C’est une affaire aussi troublante qu’inattendue qui a été jugée au Tribunal de grande instance de Ouaga I : une femme mariée et son ancien amant ont été condamnés après avoir inventé de toutes pièces un viol pour obtenir une autorisation d’interruption de grossesse.
Tout commence comme une histoire presque romanesque. Après 25 ans de silence, Alima et Ibrahim renouent le contact en 2025. Très vite, la relation reprend… jusqu’à ce qu’une grossesse vienne tout bouleverser. Problème : Alima est déjà mariée, son époux vivant à l’étranger.
Pris au piège de leur situation, les deux amants décident de franchir une ligne rouge. Pour contourner la loi, ils montent un scénario choquant : faire passer la grossesse pour la conséquence d’un viol. Une version soigneusement préparée qu’ils présentent à la justice pour obtenir le feu vert à un avortement.

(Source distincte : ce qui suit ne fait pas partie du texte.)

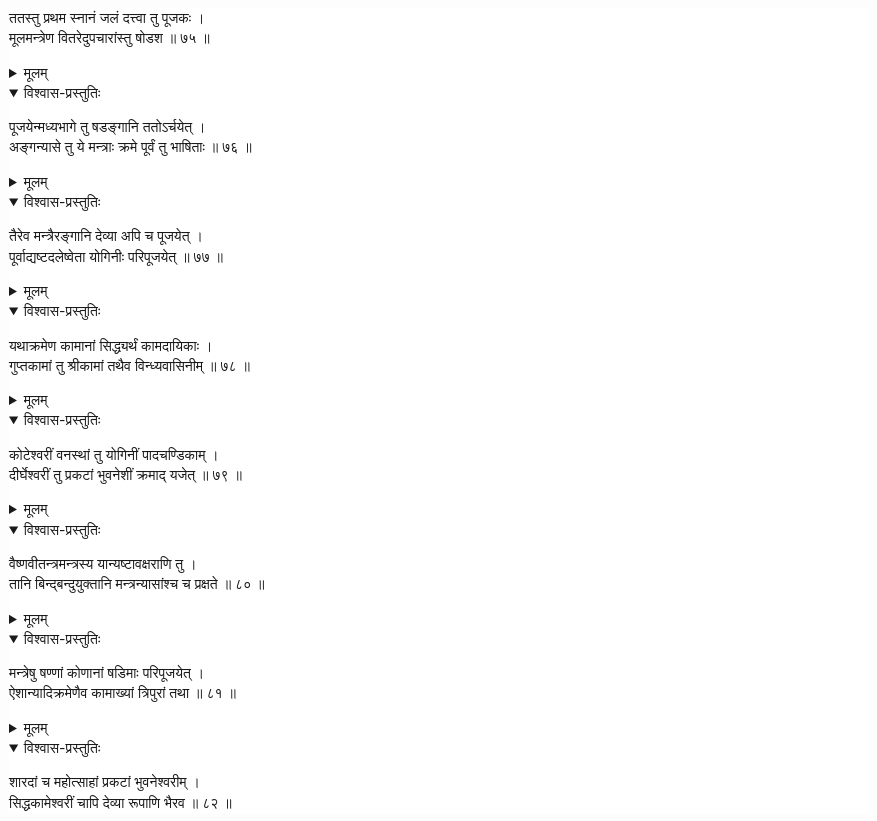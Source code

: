 ततस्तु प्रथम स्नानं जलं दत्त्वा तु पूजकः ।  
मूलमन्त्रेण वितरेदुपचारांस्तु षोडश ॥ ७५ ॥
</details>

<details><summary>मूलम्</summary></details>  
  

<details open><summary>विश्वास-प्रस्तुतिः</summary>

पूजयेन्मध्यभागे तु षडङ्गानि ततोऽर्चयेत् ।  
अङ्गन्यासे तु ये मन्त्राः क्रमे पूर्वं तु भाषिताः ॥ ७६ ॥
</details>

<details><summary>मूलम्</summary></details>  
  

<details open><summary>विश्वास-प्रस्तुतिः</summary>

तैरेव मन्त्रैरङ्गानि देव्या अपि च पूजयेत् ।  
पूर्वाद्यष्टदलेष्वेता योगिनीः परिपूजयेत् ॥ ७७ ॥
</details>

<details><summary>मूलम्</summary></details>  
  

<details open><summary>विश्वास-प्रस्तुतिः</summary>

यथाक्रमेण कामानां सिद्ध्यर्थं कामदायिकाः ।  
गुप्तकामां तु श्रीकामां तथैव विन्ध्यवासिनीम् ॥ ७८ ॥
</details>

<details><summary>मूलम्</summary></details>  
  

<details open><summary>विश्वास-प्रस्तुतिः</summary>

कोटेश्वरीं वनस्थां तु योगिनीं पादचण्डिकाम् ।  
दीर्घेश्वरीं तु प्रकटां भुवनेशीं क्रमाद् यजेत् ॥ ७९ ॥
</details>

<details><summary>मूलम्</summary></details>  
  

<details open><summary>विश्वास-प्रस्तुतिः</summary>

वैष्णवीतन्त्रमन्त्रस्य यान्यष्टावक्षराणि तु ।  
तानि बिन्द्बन्दुयुक्तानि मन्त्रन्यासांश्च च प्रक्षते ॥ ८० ॥
</details>

<details><summary>मूलम्</summary></details>  
  

<details open><summary>विश्वास-प्रस्तुतिः</summary>

मन्त्रेषु षण्णां कोणानां षडिमाः परिपूजयेत् ।  
ऐशान्यादिक्रमेणैव कामाख्यां त्रिपुरां तथा ॥ ८१ ॥
</details>

<details><summary>मूलम्</summary></details>  
  

<details open><summary>विश्वास-प्रस्तुतिः</summary>

शारदां च महोत्साहां प्रकटां भुवनेश्वरीम् ।  
सिद्धकामेश्वरीं चापि देव्या रूपाणि भैरव ॥ ८२ ॥
</details>
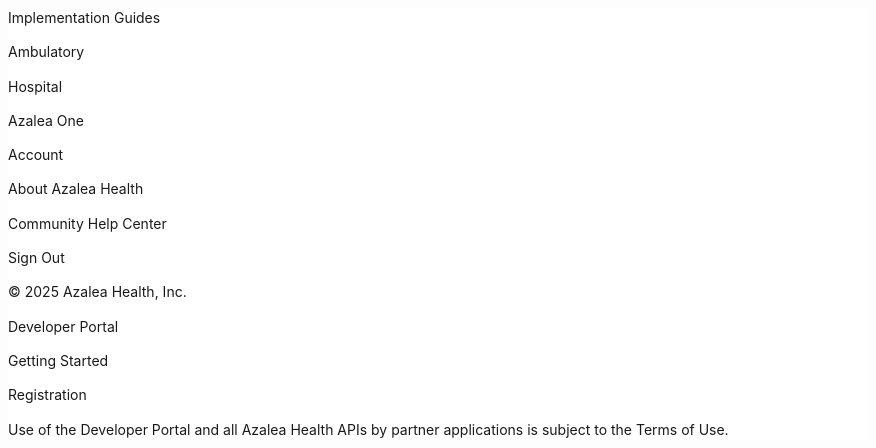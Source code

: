 







Implementation Guides









Ambulatory









Hospital









Azalea One









Account





About Azalea Health





Community Help Center





Sign Out

© 2025 Azalea Health, Inc.

Developer Portal

Getting Started

Registration





Use of the Developer Portal and all Azalea Health APIs by partner applications is subject to the Terms of Use.
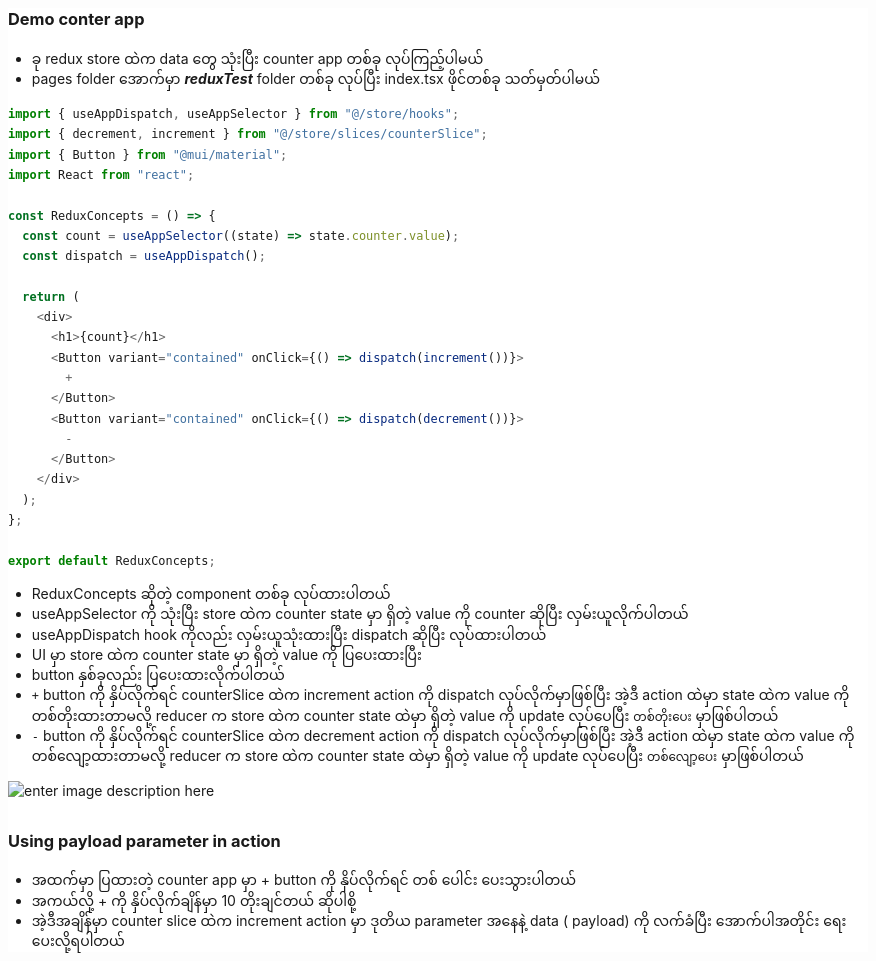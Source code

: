 ##

### Demo conter app

- ခု redux store ထဲက data တွေ သုံးပြီး counter app တစ်ခု လုပ်ကြည့်ပါမယ်
- pages folder အောက်မှာ **_reduxTest_** folder တစ်ခု လုပ်ပြီး index.tsx ဖိုင်တစ်ခု သတ်မှတ်ပါမယ်

```js
import { useAppDispatch, useAppSelector } from "@/store/hooks";
import { decrement, increment } from "@/store/slices/counterSlice";
import { Button } from "@mui/material";
import React from "react";

const ReduxConcepts = () => {
  const count = useAppSelector((state) => state.counter.value);
  const dispatch = useAppDispatch();

  return (
    <div>
      <h1>{count}</h1>
      <Button variant="contained" onClick={() => dispatch(increment())}>
        +
      </Button>
      <Button variant="contained" onClick={() => dispatch(decrement())}>
        -
      </Button>
    </div>
  );
};

export default ReduxConcepts;
```

- ReduxConcepts ဆိုတဲ့ component တစ်ခု လုပ်ထားပါတယ်
- useAppSelector ကို သုံးပြီး store ထဲက counter state မှာ ရှိတဲ့ value ကို counter ဆိုပြီး လှမ်းယူလိုက်ပါတယ်
- useAppDispatch hook ကိုလည်း လှမ်းယူသုံးထားပြီး dispatch ဆိုပြီး လုပ်ထားပါတယ်
- UI မှာ store ထဲက counter state မှာ ရှိတဲ့ value ကို ပြပေးထားပြီး
- button နှစ်ခုလည်း ပြပေးထားလိုက်ပါတယ်
- `+` button ကို နှိပ်လိုက်ရင် counterSlice ထဲက increment action ကို dispatch လုပ်လိုက်မှာဖြစ်ပြီး အဲ့ဒီ action ထဲမှာ state ထဲက value ကို တစ်တိုးထားတာမလို့ reducer က store ထဲက counter state ထဲမှာ ရှိတဲ့ value ကို update လုပ်ပေပြီး `တစ်တိုးပေး` မှာဖြစ်ပါတယ်
- `-` button ကို နှိပ်လိုက်ရင် counterSlice ထဲက decrement action ကို dispatch လုပ်လိုက်မှာဖြစ်ပြီး အဲ့ဒီ action ထဲမှာ state ထဲက value ကို တစ်လျော့ထားတာမလို့ reducer က store ထဲက counter state ထဲမှာ ရှိတဲ့ value ကို update လုပ်ပေပြီး `တစ်လျော့ပေး` မှာဖြစ်ပါတယ်

![enter image description here](https://cdn.discordapp.com/attachments/1076154921562411008/1128666144753065994/image.png)

##

### Using payload parameter in action

- အထက်မှာ ပြထားတဲ့ counter app မှာ + button ကို နှိပ်လိုက်ရင် တစ် ပေါင်း ပေးသွားပါတယ်
- အကယ်လို့ + ကို နှိပ်လိုက်ချိန်မှာ 10 တိုးချင်တယ် ဆိုပါစို့
- အဲ့ဒီအချိန်မှာ counter slice ထဲက increment action မှာ ဒုတိယ parameter အနေနဲ့ data ( payload) ကို လက်ခံပြီး အောက်ပါအတိုင်း ရေးပေးလို့ရပါတယ်
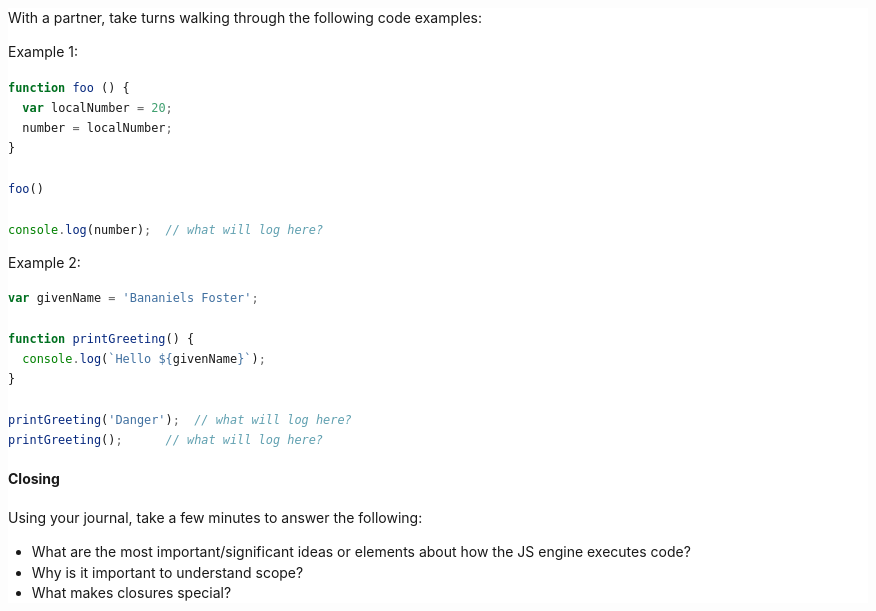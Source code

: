 With a partner, take turns walking through the following code examples:

Example 1:

```js
function foo () {
  var localNumber = 20;
  number = localNumber;  
}

foo()

console.log(number);  // what will log here?
```

Example 2:

```js
var givenName = 'Bananiels Foster';

function printGreeting() {
  console.log(`Hello ${givenName}`);
}

printGreeting('Danger');  // what will log here?
printGreeting();      // what will log here?
```


#### Closing

Using your journal, take a few minutes to answer the following:

- What are the most important/significant ideas or elements about how the JS engine executes code?
- Why is it important to understand scope?
- What makes closures special?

Mais leur plan va rapidement s’effondrer.
Alertées, les autorités ouvrent une enquête. Et très vite, les incohérences apparaissent. Le coup de grâce viendra de leurs propres téléphones : des enregistrements accablants révèlent une mise en scène préméditée. Face aux preuves, les deux accusés n’ont d’autre choix que de reconnaître les faits à la barre.
Indignée, l’accusation dénonce une tentative grave de manipulation de la justice.
Le verdict tombe : 12 mois de prison avec sursis pour chacun, accompagnés d’une amende de 500 000 FCFA, dont 250 000 FCFA incompressible. Le téléphone ayant servi à orchestrer ce mensonge a également été confisqué.
Une leçon amère pour les deux condamnés : manipuler la justice peut coûter bien plus cher que d’assumer ses choix.